- [PROBLEM DESCRIPTION] Reproduce word for word the line that contains "Buzzfeed usa truques" and every line after it to the end of the records, with nothing else added.

(EXCERPTED DATA begins)

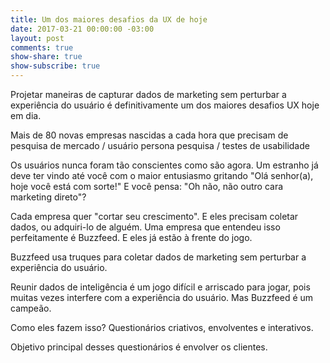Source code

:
 ```yaml
---
title: Um dos maiores desafios da UX de hoje
date: 2017-03-21 00:00:00 -03:00
layout: post
comments: true
show-share: true
show-subscribe: true
---
```


Projetar maneiras de capturar dados de marketing sem perturbar a experiência do usuário é definitivamente um dos maiores desafios UX hoje em dia.

Mais de 80 novas empresas nascidas a cada hora que precisam de pesquisa de mercado / usuário persona pesquisa / testes de usabilidade

Os usuários nunca foram tão conscientes como são agora. Um estranho já deve ter vindo até você com o maior entusiasmo gritando "Olá senhor(a), hoje você está com sorte!" E você pensa: "Oh não, não outro cara marketing direto"?

Cada empresa quer "cortar seu crescimento". E eles precisam coletar dados, ou adquiri-lo de alguém.
Uma empresa que entendeu isso perfeitamente é Buzzfeed. E eles já estão à frente do jogo.

Buzzfeed usa truques para coletar dados de marketing sem perturbar a experiência do usuário.

Reunir dados de inteligência é um jogo difícil e arriscado para jogar, pois muitas vezes interfere com a experiência do usuário. Mas Buzzfeed é um campeão.

Como eles fazem isso? Questionários criativos, envolventes e interativos.

Objetivo principal desses questionários é envolver os clientes.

(EXCERPTED DATA ends)

- [ANSWER SPACE]
Buzzfeed usa truques para coletar dados de marketing sem perturbar a experiência do usuário.

Reunir dados de inteligência é um jogo difícil e arriscado para jogar, pois muitas vezes interfere com a experiência do usuário. Mas Buzzfeed é um campeão.

Como eles fazem isso? Questionários criativos, envolventes e interativos.

Objetivo principal desses questionários é envolver os clientes.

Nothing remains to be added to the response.